Published on: 8th February 2023

Spin Master’s Toy revenue has increased, fuelled by a strong first half of 2022 and an impressive performance within Pre-school Dolls & Interactive Toys. 

Global toy company Spin Master has announced its preliminary unaudited Revenue and Toy Gross Product Sales for the three months and year ended 31st December 2022. Final results for the period will be posted on 8th March 2023.

The company’s Toy business, which put in a strong performance in the first half of 2022, helped offset slight declines in revenue from Spin Master’s Entertainment and Digital Games businesses, the full-year results reveal. Revenue was $2,020.3m (rounded to the nearest hundred thousand), a decrease of 1.1% from $2,042.4m. Toy revenue accounted for $1,737.6 of the total, up from $1,731.8 in 2021, an increase of $5.8m or 0.3%.

Within Toys, full-year growth was driven by Pre-school Dolls & Interactive toys, which saw revenues increase +7.1% to $867m (up from $809.6m in 2021). Wheeled and Action Toy revenue also enjoyed a modest increase, up +1.2% to $450.8m from $445.6m. Outdoor Toys saw the largest decline, down -16.8% to $99.3m, while Activities, Games, Puzzles and Plush also declined -4.4% to $561.7m.

Toy Gross Product Sales for the year increased +0.8% to $1,978.8m from $1,962.4m in 2021.

Looking specifically at Q4 2022 versus 2021, revenue decreased -24.9% to $465.8m from $620.5m. Toy revenue decreased -26.8% and Digital Games -24.2%, though these decreases were partially offset by an increase in Entertainment revenue of +9.5%.

Overall, revenue increased +2.7% for the year ended 31st December 2022 versus the same period 2021, and Spin Master expects 2023 Toy Gross Product Sales seasonality to return to historical averages of 30%-35% in the first half of the year.

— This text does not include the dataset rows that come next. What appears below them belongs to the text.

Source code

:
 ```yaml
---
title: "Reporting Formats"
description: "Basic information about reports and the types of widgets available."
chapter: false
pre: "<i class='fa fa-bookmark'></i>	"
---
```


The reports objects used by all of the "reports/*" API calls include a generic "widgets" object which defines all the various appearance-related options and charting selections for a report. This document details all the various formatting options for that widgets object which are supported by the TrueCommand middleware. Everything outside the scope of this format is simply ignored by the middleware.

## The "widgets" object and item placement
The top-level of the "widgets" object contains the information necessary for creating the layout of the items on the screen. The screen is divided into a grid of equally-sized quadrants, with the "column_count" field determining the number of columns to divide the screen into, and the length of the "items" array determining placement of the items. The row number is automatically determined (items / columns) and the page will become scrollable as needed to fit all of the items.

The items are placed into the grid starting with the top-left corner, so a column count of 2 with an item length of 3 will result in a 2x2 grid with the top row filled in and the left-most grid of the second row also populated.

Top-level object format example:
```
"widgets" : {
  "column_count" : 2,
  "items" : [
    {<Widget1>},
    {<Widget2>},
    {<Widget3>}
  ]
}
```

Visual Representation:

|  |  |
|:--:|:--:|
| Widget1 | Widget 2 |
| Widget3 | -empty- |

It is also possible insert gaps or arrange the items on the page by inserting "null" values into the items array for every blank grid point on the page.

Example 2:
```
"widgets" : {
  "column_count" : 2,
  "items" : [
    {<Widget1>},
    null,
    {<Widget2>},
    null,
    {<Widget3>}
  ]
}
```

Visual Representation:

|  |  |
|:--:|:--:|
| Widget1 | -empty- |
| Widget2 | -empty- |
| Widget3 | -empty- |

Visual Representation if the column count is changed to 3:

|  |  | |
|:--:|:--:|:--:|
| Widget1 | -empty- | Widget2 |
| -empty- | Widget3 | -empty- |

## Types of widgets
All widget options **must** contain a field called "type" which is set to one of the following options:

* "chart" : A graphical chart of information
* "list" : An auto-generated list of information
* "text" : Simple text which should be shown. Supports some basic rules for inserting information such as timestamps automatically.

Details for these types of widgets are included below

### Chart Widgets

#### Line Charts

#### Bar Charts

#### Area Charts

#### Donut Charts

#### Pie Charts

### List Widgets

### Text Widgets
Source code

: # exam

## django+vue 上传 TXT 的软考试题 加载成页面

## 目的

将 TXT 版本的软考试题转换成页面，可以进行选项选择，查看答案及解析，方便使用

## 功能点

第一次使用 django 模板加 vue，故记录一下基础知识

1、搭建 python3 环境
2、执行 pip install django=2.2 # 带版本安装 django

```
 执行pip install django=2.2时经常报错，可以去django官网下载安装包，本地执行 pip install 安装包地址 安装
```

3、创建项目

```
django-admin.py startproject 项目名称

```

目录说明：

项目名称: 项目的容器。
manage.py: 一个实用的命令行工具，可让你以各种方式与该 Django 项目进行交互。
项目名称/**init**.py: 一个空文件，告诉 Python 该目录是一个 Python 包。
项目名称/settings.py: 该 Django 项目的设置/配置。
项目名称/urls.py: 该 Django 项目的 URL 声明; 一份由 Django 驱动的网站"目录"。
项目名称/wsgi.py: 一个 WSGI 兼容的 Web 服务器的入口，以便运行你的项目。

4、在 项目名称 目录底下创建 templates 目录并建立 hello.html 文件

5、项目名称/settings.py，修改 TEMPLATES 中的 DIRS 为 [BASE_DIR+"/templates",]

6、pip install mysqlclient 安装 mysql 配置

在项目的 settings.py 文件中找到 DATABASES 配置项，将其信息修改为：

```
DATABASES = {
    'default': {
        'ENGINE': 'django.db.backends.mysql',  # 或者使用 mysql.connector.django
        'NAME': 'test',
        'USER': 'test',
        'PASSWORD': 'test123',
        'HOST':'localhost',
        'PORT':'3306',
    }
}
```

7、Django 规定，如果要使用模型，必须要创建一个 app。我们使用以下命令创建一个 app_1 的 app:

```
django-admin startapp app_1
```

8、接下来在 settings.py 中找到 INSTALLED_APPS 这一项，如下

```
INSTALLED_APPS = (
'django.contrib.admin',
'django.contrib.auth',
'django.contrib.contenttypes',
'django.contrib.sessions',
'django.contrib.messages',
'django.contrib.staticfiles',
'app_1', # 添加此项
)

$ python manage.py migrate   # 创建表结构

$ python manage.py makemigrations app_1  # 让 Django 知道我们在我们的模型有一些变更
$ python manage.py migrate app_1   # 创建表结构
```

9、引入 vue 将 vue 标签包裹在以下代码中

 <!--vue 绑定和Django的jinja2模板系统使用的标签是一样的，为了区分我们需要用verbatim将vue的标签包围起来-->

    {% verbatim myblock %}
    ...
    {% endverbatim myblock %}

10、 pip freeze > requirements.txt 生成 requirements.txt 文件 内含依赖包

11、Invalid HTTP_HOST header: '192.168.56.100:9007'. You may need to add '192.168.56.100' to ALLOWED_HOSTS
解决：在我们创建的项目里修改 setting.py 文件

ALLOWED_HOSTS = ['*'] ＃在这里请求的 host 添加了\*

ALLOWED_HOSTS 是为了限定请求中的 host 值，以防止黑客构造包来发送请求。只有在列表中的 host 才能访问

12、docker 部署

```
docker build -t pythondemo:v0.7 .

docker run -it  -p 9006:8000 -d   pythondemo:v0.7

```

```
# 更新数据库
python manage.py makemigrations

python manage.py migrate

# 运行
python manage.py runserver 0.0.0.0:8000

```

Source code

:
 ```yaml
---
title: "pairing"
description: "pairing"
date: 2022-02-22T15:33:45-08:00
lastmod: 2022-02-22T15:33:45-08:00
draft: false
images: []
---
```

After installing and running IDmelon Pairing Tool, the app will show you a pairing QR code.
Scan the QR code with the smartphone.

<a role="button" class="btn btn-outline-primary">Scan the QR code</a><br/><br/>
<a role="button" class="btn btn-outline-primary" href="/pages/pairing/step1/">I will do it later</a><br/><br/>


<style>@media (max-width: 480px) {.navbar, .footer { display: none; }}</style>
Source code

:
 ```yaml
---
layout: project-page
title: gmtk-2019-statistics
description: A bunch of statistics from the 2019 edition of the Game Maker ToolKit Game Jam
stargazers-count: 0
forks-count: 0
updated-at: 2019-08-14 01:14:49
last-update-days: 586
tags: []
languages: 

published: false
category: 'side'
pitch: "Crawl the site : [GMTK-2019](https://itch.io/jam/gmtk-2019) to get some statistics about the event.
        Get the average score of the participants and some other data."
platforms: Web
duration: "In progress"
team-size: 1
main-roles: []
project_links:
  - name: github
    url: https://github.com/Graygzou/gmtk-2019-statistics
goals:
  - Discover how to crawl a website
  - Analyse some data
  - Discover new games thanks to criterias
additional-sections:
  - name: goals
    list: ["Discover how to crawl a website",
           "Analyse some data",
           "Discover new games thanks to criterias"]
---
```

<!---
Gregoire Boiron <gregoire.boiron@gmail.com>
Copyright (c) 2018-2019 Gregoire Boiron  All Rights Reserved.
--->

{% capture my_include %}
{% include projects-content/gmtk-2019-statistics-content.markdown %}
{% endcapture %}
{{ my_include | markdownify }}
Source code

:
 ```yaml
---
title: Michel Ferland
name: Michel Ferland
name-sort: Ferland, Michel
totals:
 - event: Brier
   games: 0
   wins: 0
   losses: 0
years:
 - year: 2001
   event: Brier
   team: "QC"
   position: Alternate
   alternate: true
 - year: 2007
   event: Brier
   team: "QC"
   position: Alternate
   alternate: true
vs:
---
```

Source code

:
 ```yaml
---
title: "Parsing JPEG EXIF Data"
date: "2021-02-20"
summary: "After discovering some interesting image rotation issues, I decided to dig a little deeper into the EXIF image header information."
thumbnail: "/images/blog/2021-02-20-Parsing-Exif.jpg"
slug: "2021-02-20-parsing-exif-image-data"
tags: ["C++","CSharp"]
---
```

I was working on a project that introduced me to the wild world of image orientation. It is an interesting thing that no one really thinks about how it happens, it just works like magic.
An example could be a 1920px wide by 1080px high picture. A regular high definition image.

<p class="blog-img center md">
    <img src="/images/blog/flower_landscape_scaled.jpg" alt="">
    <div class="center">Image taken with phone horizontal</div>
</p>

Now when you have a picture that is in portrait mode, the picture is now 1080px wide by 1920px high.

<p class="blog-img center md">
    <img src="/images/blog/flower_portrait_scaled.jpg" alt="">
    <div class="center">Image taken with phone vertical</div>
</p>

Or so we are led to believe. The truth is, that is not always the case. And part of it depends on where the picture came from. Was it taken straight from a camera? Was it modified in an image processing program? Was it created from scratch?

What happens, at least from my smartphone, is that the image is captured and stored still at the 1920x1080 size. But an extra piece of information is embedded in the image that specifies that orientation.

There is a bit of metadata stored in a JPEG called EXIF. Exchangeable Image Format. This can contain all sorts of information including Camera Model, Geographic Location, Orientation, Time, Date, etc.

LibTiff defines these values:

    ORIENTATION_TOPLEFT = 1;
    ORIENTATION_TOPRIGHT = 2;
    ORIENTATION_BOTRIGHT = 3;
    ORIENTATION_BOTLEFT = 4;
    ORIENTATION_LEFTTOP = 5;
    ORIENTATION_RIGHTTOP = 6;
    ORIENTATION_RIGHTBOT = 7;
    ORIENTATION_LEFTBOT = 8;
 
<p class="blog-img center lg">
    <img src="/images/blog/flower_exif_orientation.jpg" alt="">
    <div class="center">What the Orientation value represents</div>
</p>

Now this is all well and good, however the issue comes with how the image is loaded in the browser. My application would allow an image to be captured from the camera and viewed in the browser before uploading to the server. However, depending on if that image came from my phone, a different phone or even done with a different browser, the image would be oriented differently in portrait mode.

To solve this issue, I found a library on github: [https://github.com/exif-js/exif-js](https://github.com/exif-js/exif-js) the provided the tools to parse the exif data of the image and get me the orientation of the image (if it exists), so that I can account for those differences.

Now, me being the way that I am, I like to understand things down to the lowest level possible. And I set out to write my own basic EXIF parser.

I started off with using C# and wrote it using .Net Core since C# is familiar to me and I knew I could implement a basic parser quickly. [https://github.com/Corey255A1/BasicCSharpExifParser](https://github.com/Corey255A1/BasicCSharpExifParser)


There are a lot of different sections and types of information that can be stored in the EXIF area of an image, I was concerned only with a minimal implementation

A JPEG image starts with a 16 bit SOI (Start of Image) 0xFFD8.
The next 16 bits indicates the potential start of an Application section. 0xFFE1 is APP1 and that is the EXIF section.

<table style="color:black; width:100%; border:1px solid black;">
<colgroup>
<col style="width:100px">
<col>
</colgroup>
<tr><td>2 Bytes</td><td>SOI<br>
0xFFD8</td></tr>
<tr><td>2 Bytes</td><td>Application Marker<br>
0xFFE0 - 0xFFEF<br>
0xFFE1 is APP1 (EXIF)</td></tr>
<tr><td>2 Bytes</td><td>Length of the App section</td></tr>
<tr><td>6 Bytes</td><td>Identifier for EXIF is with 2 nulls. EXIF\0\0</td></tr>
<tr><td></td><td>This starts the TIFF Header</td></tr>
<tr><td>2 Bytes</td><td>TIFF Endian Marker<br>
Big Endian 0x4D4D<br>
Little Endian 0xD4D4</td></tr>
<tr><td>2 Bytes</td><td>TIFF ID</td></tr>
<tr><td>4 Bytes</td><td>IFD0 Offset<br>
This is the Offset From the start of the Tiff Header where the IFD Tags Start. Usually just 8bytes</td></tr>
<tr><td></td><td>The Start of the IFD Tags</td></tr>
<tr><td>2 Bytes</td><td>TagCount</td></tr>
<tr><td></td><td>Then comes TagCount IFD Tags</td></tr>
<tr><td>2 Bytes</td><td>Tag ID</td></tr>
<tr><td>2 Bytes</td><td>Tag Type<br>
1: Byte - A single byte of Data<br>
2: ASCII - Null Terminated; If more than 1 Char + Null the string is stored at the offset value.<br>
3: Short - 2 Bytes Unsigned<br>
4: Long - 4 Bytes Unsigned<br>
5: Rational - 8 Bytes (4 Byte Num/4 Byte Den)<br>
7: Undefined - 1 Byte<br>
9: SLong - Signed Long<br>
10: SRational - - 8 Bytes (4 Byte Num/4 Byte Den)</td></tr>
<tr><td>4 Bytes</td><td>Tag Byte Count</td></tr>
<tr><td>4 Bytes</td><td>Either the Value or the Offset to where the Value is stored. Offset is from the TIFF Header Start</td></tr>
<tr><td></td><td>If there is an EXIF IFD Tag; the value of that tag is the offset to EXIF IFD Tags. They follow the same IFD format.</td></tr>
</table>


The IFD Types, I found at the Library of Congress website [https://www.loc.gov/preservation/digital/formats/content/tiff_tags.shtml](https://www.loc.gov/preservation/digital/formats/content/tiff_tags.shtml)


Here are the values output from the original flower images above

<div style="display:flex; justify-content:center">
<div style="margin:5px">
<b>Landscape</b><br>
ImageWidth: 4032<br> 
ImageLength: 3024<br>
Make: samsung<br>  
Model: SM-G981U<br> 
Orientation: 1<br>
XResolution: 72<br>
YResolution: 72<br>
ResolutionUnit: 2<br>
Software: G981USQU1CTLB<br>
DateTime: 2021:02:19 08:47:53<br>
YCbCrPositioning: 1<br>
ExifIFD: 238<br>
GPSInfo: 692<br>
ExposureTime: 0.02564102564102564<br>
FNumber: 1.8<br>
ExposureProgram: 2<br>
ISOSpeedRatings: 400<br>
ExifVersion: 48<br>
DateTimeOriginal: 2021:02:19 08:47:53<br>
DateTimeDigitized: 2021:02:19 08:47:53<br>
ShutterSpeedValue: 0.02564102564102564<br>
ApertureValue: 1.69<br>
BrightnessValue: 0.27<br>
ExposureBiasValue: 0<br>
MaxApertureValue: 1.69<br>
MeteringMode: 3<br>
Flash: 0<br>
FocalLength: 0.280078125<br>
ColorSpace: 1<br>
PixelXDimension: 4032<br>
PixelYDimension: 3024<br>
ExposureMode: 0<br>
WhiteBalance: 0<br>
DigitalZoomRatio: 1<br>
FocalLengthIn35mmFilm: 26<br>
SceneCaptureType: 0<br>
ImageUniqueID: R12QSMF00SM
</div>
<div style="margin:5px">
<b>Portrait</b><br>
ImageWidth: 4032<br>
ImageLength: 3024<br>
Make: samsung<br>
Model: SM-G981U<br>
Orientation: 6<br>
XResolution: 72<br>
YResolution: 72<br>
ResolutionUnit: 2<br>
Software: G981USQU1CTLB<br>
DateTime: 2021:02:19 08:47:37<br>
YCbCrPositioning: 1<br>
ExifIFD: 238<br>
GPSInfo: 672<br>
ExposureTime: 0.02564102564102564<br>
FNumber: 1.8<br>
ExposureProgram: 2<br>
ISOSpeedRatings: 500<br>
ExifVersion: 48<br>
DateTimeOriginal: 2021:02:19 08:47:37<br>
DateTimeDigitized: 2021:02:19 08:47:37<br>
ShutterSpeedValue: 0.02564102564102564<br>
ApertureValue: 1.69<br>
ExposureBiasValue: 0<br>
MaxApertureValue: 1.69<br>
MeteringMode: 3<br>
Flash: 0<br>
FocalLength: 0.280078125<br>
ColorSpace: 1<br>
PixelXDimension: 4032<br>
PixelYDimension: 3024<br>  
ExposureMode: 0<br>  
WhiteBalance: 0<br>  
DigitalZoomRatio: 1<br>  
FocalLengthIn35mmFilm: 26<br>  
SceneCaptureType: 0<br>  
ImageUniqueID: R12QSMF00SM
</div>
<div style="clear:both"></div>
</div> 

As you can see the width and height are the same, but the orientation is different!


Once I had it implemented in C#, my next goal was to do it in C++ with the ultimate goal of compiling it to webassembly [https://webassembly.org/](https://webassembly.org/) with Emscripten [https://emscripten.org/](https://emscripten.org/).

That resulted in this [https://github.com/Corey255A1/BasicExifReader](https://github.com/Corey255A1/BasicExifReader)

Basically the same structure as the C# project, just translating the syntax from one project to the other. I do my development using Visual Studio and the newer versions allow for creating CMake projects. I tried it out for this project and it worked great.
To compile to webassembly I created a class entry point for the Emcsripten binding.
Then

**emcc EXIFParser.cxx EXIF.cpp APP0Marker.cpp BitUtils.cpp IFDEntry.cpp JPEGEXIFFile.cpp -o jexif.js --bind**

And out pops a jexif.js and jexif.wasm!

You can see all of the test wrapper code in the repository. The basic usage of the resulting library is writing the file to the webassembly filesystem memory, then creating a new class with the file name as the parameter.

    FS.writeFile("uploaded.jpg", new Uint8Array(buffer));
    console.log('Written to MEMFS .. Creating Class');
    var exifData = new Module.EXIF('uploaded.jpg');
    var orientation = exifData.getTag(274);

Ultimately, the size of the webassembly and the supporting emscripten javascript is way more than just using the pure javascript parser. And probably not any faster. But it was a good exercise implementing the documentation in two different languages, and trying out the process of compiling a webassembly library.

“We are pleased that we grew both our Constant Currency Revenue and Constant Currency Toy Gross Product Sales for 2022” said Max Rangel, Spin Master’s global president & CEO.

He added: “From a creative centre perspective, in Toys we had an exceptionally strong first half of 2022, driven in part by retailers bringing in toys earlier in the year than normal to minimize anticipated supply chain disruptions going into the Fall. As expected, Toy Revenue in the second half of 2022 was pressured by changes in the macroeconomic environment, particularly from higher inflation compounded by foreign exchange volatility and a carry-over of inventory at retail from the first half of 2022. In Entertainment, we grew licensing and merchandising revenue and continued to build our content pipeline with new series introductions. Our Digital Games creative centre, lapping unprecedented growth during the pandemic, experienced a slight revenue decline in 2022. We continue to pursue our long-term strategy of leveraging our IP across all three creative centres, making meaningful acquisitions, growing our global footprint and delivering magical experiences for children and their families, in order to deliver long term shareholder value.”